Instructions for the task: Leave out the pictures, then return the records word for word.

*** Data supplied

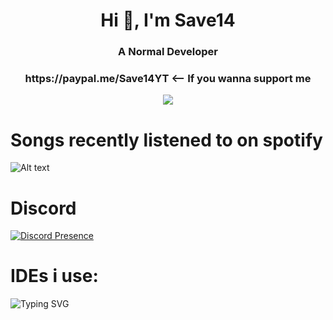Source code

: <div align="center">
<h1 align="center">Hi 👋, I'm Save14</h1>
<h3 align="center">A Normal Developer</h3>
<h3 align="center">https://paypal.me/Save14YT <-- If you wanna support me </h2>

<p align="center">
  <a href="https://skillicons.dev">
    <img src="https://skillicons.dev/icons?i=java,javascript,html,css,sass,nodejs" />
  </a>
</p>

</div>

# Songs recently listened to on spotify
![Alt text](https://spotify-recently-played-readme.vercel.app/api?user=31pnstvosltz2wnxagzcnkl4pgue)

# Discord
[![Discord Presence](https://lanyard.cnrad.dev/api/822767847141933066)](https://discord.com/users/822767847141933066)

# IDEs i use:
![Typing SVG](https://readme-typing-svg.herokuapp.com?font=Arial&color=%2336BCF7&lines=Eclipse;IntelliJ+Idea;Visual+Studio+Code;Sublime+Text)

******

Task answer:
Source code

: <div align="center">
<h1 align="center">Hi 👋, I'm Save14</h1>
<h3 align="center">A Normal Developer</h3>
<h3 align="center">https://paypal.me/Save14YT <-- If you wanna support me </h2>

<p align="center">
  <a href="https://skillicons.dev">
    <img src="https://skillicons.dev/icons?i=java,javascript,html,css,sass,nodejs" />
  </a>
</p>

</div>

# Songs recently listened to on spotify
![Alt text](https://spotify-recently-played-readme.vercel.app/api?user=31pnstvosltz2wnxagzcnkl4pgue)

# Discord
[![Discord Presence](https://lanyard.cnrad.dev/api/822767847141933066)](https://discord.com/users/822767847141933066)

# IDEs i use:
![Typing SVG](https://readme-typing-svg.herokuapp.com?font=Arial&color=%2336BCF7&lines=Eclipse;IntelliJ+Idea;Visual+Studio+Code;Sublime+Text)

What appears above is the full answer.